• YOUR GOAL: Only one stretch of the data is wanted: the line containing "1분기 임시 총회 안내", the line containing "2. 2019년도 비례율(96.9%)", and every line between them, copied exactly.

==================================================

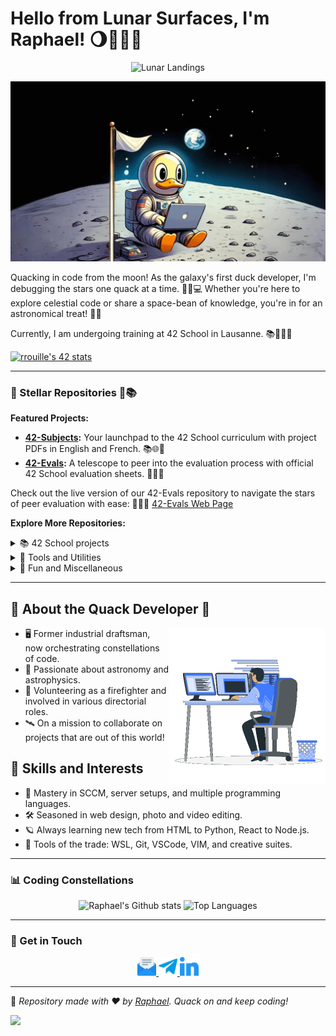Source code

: # Hello from Lunar Surfaces, I'm Raphael! 🌖👨‍💻✨

<p align="center">
  <img src="https://komarev.com/ghpvc/?username=rphlr&label=Lunar+Landings&color=green" alt="Lunar Landings"/>
</p>

![Duck on the Moon Coding](https://raw.githubusercontent.com/rphlr/rphlr/main/imgs/Duckstronaut_Coding_Odyssey.gif)

Quacking in code from the moon! As the galaxy's first duck developer, I'm debugging the stars one quack at a time. 🚀🦆💻 Whether you're here to explore celestial code or share a space-bean of knowledge, you're in for an astronomical treat! 🌠✨

Currently, I am undergoing training at 42 School in Lausanne. 📚👨‍💻🚀

[![rrouille's 42 stats](https://badge.mediaplus.ma/darkblue/Rrouille?1337Badge=off&UM6P=off)](https://github.com/oakoudad/badge42)

---

### 🌌 Stellar Repositories 🚀📚

**Featured Projects:**
- **[42-Subjects](https://github.com/rphlr/42-Subjects):** Your launchpad to the 42 School curriculum with project PDFs in English and French. 📚🌐🚀
- **[42-Evals](https://github.com/rphlr/42-Evals):** A telescope to peer into the evaluation process with official 42 School evaluation sheets. 🔭✅📄

Check out the live version of our 42-Evals repository to navigate the stars of peer evaluation with ease: 🌟👨‍🚀 [42-Evals Web Page](https://rphlr.github.io/42-Evals)

**Explore More Repositories:**

<details>
<summary>📚 42 School projects</summary>

- **[42-Subjects](https://github.com/rphlr/42-Subjects):** Your launchpad to the 42 School curriculum with project PDFs in English and French. 📚🌐🎒
- **[42-Evals](https://github.com/rphlr/42-Evals):** A telescope to peer into the evaluation process with official 42 School evaluation sheets. 🔭✅📑
- [42-school](https://github.com/rphlr/42-school) : Repository containing various 42 School projects and coursework. 🏫📚
- [42-piscine](https://github.com/rphlr/42-Piscine) : Repository for the 42 Piscine, including coding challenges and tasks. 🏊‍♂️🚀

<details>
<summary>🔍 Common core details</summary>

<table>
  <tr>
    <th colspan="3">COMMON CORE 🎓</th>
  </tr>
  <tr>
    <th>RANK</th>
    <th>PROJECT</th>
    <th>DESCRIPTION</th>
  </tr>
  <tr>
    <td rowspan="1">Rank 00</td>
    <td><a href="https://github.com/rphlr/42-libft">libft</a></td>
    <td>Create a library of standard C functions. 📚🔧</td>
  </tr>
  <tr>
    <td rowspan="3">Rank 01</td>
    <td><a href="https://github.com/rphlr/42-get_next_line">get_next_line</a></td>
    <td>Function to read lines from a file. 📖➡️</td>
  </tr>
  <tr>
    <td><a href="https://github.com/rphlr/42-ft_printf">ft_printf</a></td>
    <td>Reimplement the printf function. 🖨️🔄</td>
  </tr>
  <tr>
    <td><a href="https://github.com/rphlr/42-born2beroot">born2beroot</a></td>
    <td>Server setup with security principles. 🖥️🔒</td>
  </tr>
  <tr>
    <td rowspan="6">Rank 02</td>
    <td><a href="https://github.com/rphlr/42-minitalk">minitalk</a></td>
    <td>Process communication using UNIX signals. 🗣️📡</td>
  </tr>
  <tr>
    <td><a href="https://github.com/rphlr/42-pipex">pipex</a></td>
    <td>Recreate the behavior of the pipe '|' in C. 🚰➡️💻</td>
  </tr>
  <tr>
    <td><a href="https://github.com/rphlr/42-so_long">so_long</a></td>
    <td>Basic 2D game using the minilibX library. 🎮🖼️</td>
  </tr>
  <tr>
    <td><a href="https://github.com/rphlr/42-fract_ol">fract-ol</a></td>
    <td>Fractal exploration program. 🔍🌀</td>
  </tr>
  <tr>
    <td><a href="https://github.com/rphlr/42-FdF">FdF</a></td>
    <td>Wireframe 3D map representation. 🖼️🛠️</td>
  </tr>
  <tr>
    <td><a href="https://github.com/rphlr/42-push_swap">push_swap</a></td>
    <td>Sorting algorithm visualizer. 🔢🔄</td>
  </tr>
  <tr>
    <td rowspan="3">Rank 03</td>
    <td><a href="https://github.com/rphlr/42-philosophers">philosophers</a></td>
    <td>Thread and mutex management to solve the dining philosophers' problem. 🍽️🧘‍♂️</td>
  </tr>
  <tr>
    <td><a href="https://github.com/rphlr/42-minishell">minishell</a></td>
    <td>Creation of a simple shell. 🐚💻</td>
  </tr>
  <tr>
    <td><a href="https://github.com/rphlr/42-Exam_Rank03">Exam Rank 03</a></td>
    <td>Second evaluation, testing more advanced C programming skills. 📝📈</td>
  </tr>
  <tr>
    <td rowspan="9">Rank 04</td>
    <td><a href="https://github.com/rphlr/42-netpractice">netpractice</a></td>
    <td>Practice of computer networking basics. 🌐💼</td>
  </tr>
  <tr>
    <td><a href="https://github.com/rphlr/42-cub3d">cub3d</a></td>
    <td>Game inspired by Wolfenstein 3D. 🕹️🐺</td>
  </tr>
  <tr>
    <td><a href="https://github.com/rphlr/42-miniRT">miniRT</a></td>
    <td>Simple 3D scene ray tracing. 🖼️🌟</td>
  </tr>
  <tr>
    <td><a href="https://github.com/rphlr/42-CPP00">CPP00</a></td>
    <td>Introduction to C++ and object-oriented programming. 📚🐍</td>
  </tr>
  <tr>
    <td><a href="https://github.com/rphlr/42-CPP01">CPP01</a></td>
    <td>Memory allocation, references, pointers to members, and file streams in C++. 🧮📁</td>
  </tr>
  <tr>
    <td><a href="https://github.com/rphlr/42-CPP02">CPP02</a></td>
    <td>Ad-hoc polymorphism, operators overloading and canonical classes in C++. 🧬🦉</td>
  </tr>
  <tr>
    <td><a href="https://github.com/rphlr/42-CPP03">CPP03</a></td>
    <td>Inheritance in C++. 🏰👑</td>
  </tr>
  <tr>
    <td><a href="https://github.com/rphlr/42-CPP04">CPP04</a></td>
    <td>Subtype polymorphism, abstract classes, interfaces in C++. 🧩🎭</td>
  </tr>
  <tr>
    <td><a href="https://github.com/rphlr/42-Exam_Rank04">Exam Rank 04</a></td>
    <td>Third evaluation to test networking and basic C++ programming skills. 📝🌐</td>
  </tr>
  <tr>
    <td rowspan="6">Rank 05</td>
    <td><a href="https://github.com/rphlr/42-CPP05">CPP05</a></td>
    <td>Exception handling in C++. 🚑🤕</td>
  </tr>
  <tr>
    <td><a href="https://github.com/rphlr/42-CPP06">CPP06</a></td>
    <td>C++ casts and type identification. 🎭🔍</td>
  </tr>
  <tr>
    <td><a href="https://github.com/rphlr/42-CPP07">CPP07</a></td>
    <td>C++ templates. 📄🧾</td>
  </tr>
  <tr>
    <td><a href="https://github.com/rphlr/42-CPP08">CPP08</a></td>
    <td>Templated containers, iterators, algorithms in C++. 🧰🧩</td>
  </tr>
  <tr>
    <td><a href="https://github.com/rphlr/42-CPP09">CPP09</a></td>
    <td>Namespace, C++ specific keywords, and preprocessor directives. 🗂️🔍</td>
  </tr>
  <tr>
    <td><a href="https://github.com/rphlr/42-Exam_Rank05">Exam Rank 05</a></td>
    <td>Fourth evaluation, with a focus on advanced C++ skills and networking. 📝🌐🚀</td>
  </tr>
  <tr>
    <td rowspan="2">Rank 06</td>
    <td><a href="https://github.com/rphlr/42-ft_transcendence">ft_transcendence</a></td>
    <td>Capstone project that combines various technical aspects learned throughout the course. 🧩🔮</td>
  </tr>
  <tr>
    <td><a href="https://github.com/rphlr/42-Exam_Rank06">Exam Rank 06</a></td>
    <td>Final evaluation, encompassing all the skills learned throughout the 42 curriculum. 🏆🎓</td>
  </tr>
</table>

</details>

<details>
<summary>🔍 Piscine details</summary>

Coming soon...

</details>

<details>
<summary>🔍 Specializations details</summary>

Coming soon...

</details>

</details>

<details>
<summary>🔧 Tools and Utilities</summary>

- [DS_Store_Cleaner](https://github.com/rphlr/DS_Store_Cleaner) : DS_Store_Cleaner is a tool for removing .DS_Store files. 🧹📂
- [mylib](https://github.com/rphlr/mylib) : My own C library (reordered libft with a lot of complement). 📚📦

</details>

<details>
<summary>👾 Fun and Miscellaneous</summary>

- [TocMastersOnline](https://github.com/rphlr/TocMastersOnline) : "TocMastersOnline" reinvents the classic Toc board game into an online multiplayer experience that blends strategy and luck, perfect for both aficionados and first-timers. still in production. 🎲
- [django payment gateway](https://github.com/rphlr/django-payment-gateway) : Django module for integrating payment gateways in web apps. Not yet completed. 💳🌐

</details>


---

## 🦆 About the Quack Developer 🦆
<picture>
  <img align="right" src="imgs/coding.gif" width = 250px>
</picture>

- 🖥️ Former industrial draftsman, now orchestrating constellations of code.
- 🌃 Passionate about astronomy and astrophysics.
- 🚒 Volunteering as a firefighter and involved in various directorial roles. 
- 🛰️ On a mission to collaborate on projects that are out of this world!

## 🚀 Skills and Interests

- 🌌 Mastery in SCCM, server setups, and multiple programming languages.
- 🛠️ Seasoned in web design, photo and video editing.
- 🪐 Always learning new tech from HTML to Python, React to Node.js.
- 🌠 Tools of the trade: WSL, Git, VSCode, VIM, and creative suites.

---

### 📊 Coding Constellations

<div align="center">
	<img src="https://github-readme-stats.vercel.app/api?username=rphlr&show_icons=true&locale=en&layout=compact&line_height=20&title_color=7A7ADB&icon_color=2234AE&text_color=D3D3D3&bg_color=0,000000,130F40" alt="Raphael's Github stats">
  <img src="https://github-readme-stats.vercel.app/api/top-langs/?username=rphlr&layout=compact&theme=midnight-purple" alt="Top Languages" />
</div>

---

### 📡 Get in Touch

<div align="center">
  <a href="mailto:rrouille@student.42lausanne.ch">
    <img src="https://raw.githubusercontent.com/rphlr/rphlr/main/imgs/email.png" width="30" height="30" />
  </a>
  <a href="https://SuisseLibre.t.me">
    <img src="https://raw.githubusercontent.com/rphlr/rphlr/main/imgs/telegram.png" width="30" height="30" />
  </a>
  <a href="https://www.linkedin.com/in/rphlr">
    <img src="https://raw.githubusercontent.com/rphlr/rphlr/main/imgs/linkedin.png" width="30" height="30" />
  </a>
</div>

---

🦆 _Repository made with ❤️ by [Raphael](https://github.com/rphlr). Quack on and keep coding!_

![](https://hit.yhype.me/github/profile?user_id=81936759)
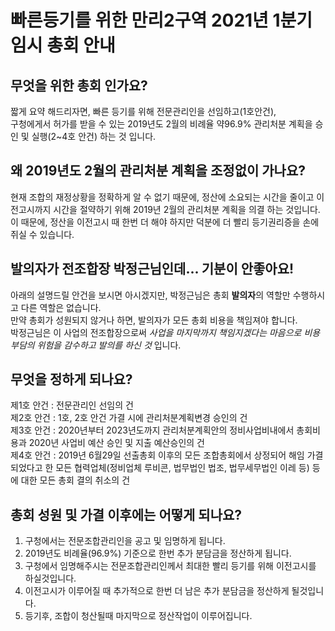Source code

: # 빠른등기를 위한 만리2구역 2021년 1분기 임시 총회 안내

## 무엇을 위한 총회 인가요?
짧게 요약 해드리자면, 빠른 등기를 위해 전문관리인을 선임하고(1호안건),  
구청에게서 허가를 받을 수 있는 2019년도 2월의 비례율 약96.9% 관리처분 계획을 승인 및 실행(2~4호 안건) 하는 것 입니다.  

## 왜 2019년도 2월의 관리처분 계획을 조정없이 가나요?
현재 조합의 재정상황을 정확하게 알 수 없기 때문에, 정산에 소요되는 시간을 줄이고 이전고시까지 시간을 절약하기 위해 2019년 2월의 관리처분 계획을 의결 하는 것입니다. 이 때문에, 정산을 이전고시 때 한번 더 해야 하지만 덕분에 더 빨리 등기권리증을 손에 쥐실 수 있습니다.

## 발의자가 전조합장 박정근님인데... 기분이 안좋아요!
아래의 설명드릴 안건을 보시면 아시겠지만, 박정근님은 총회 **발의자**의 역할만 수행하시고 다른 역할은 없습니다.    
만약 총회가 성원되지 않거나 하면, 발의자가 모든 총회 비용을 책임져야 합니다.  
박정근님은 이 사업의 전조합장으로써 *사업을 마지막까지 책임지겠다는 마음으로 비용부담의 위험을 감수하고 발의를 하신 것* 입니다.  

## 무엇을 정하게 되나요?
제1호 안건 : 전문관리인 선임의 건  
제2호 안건 : 1호, 2호 안건 가결 시에 관리처분계획변경 승인의 건  
제3호 안건 : 2020년부터 2023년도까지 관리처분계획안의 정비사업비내에서 총회비용과 2020년 사업비 예산 승인 및 지출 예산승인의 건  
제4호 안건 : 2019년 6월29일 선출총회 이후의 모든 조합총회에서 상정되어 해임 가결되었다고 한 모든 협력업체(정비업체 루비콘, 법무법인 법조, 법무세무법인 이레 등) 등에 대한 모든 총회 결의 취소의 건  

## 총회 성원 및 가결 이후에는 어떻게 되나요?
1. 구청에서는 전문조합관리인을 공고 및 임명하게 됩니다.  
2. 2019년도 비례율(96.9%) 기준으로 한번 추가 분담금을 정산하게 됩니다.
3. 구청에서 임명해주시는 전문조합관리인께서 최대한 빨리 등기를 위해 이전고시를 하실것입니다.
4. 이전고시가 이루어질 때 추가적으로 한번 더 남은 추가 분담금을 정산하게 될것입니다.
5. 등기후, 조합이 청산될때 마지막으로 정산작업이 이루어집니다.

==================================================

• SOLUTION FOR THIS TASK:
: # 빠른등기를 위한 만리2구역 2021년 1분기 임시 총회 안내

## 무엇을 위한 총회 인가요?
짧게 요약 해드리자면, 빠른 등기를 위해 전문관리인을 선임하고(1호안건),  
구청에게서 허가를 받을 수 있는 2019년도 2월의 비례율 약96.9% 관리처분 계획을 승인 및 실행(2~4호 안건) 하는 것 입니다.  

## 왜 2019년도 2월의 관리처분 계획을 조정없이 가나요?
현재 조합의 재정상황을 정확하게 알 수 없기 때문에, 정산에 소요되는 시간을 줄이고 이전고시까지 시간을 절약하기 위해 2019년 2월의 관리처분 계획을 의결 하는 것입니다. 이 때문에, 정산을 이전고시 때 한번 더 해야 하지만 덕분에 더 빨리 등기권리증을 손에 쥐실 수 있습니다.

## 발의자가 전조합장 박정근님인데... 기분이 안좋아요!
아래의 설명드릴 안건을 보시면 아시겠지만, 박정근님은 총회 **발의자**의 역할만 수행하시고 다른 역할은 없습니다.    
만약 총회가 성원되지 않거나 하면, 발의자가 모든 총회 비용을 책임져야 합니다.  
박정근님은 이 사업의 전조합장으로써 *사업을 마지막까지 책임지겠다는 마음으로 비용부담의 위험을 감수하고 발의를 하신 것* 입니다.  

## 무엇을 정하게 되나요?
제1호 안건 : 전문관리인 선임의 건  
제2호 안건 : 1호, 2호 안건 가결 시에 관리처분계획변경 승인의 건  
제3호 안건 : 2020년부터 2023년도까지 관리처분계획안의 정비사업비내에서 총회비용과 2020년 사업비 예산 승인 및 지출 예산승인의 건  
제4호 안건 : 2019년 6월29일 선출총회 이후의 모든 조합총회에서 상정되어 해임 가결되었다고 한 모든 협력업체(정비업체 루비콘, 법무법인 법조, 법무세무법인 이레 등) 등에 대한 모든 총회 결의 취소의 건  

## 총회 성원 및 가결 이후에는 어떻게 되나요?
1. 구청에서는 전문조합관리인을 공고 및 임명하게 됩니다.  
2. 2019년도 비례율(96.9%) 기준으로 한번 추가 분담금을 정산하게 됩니다.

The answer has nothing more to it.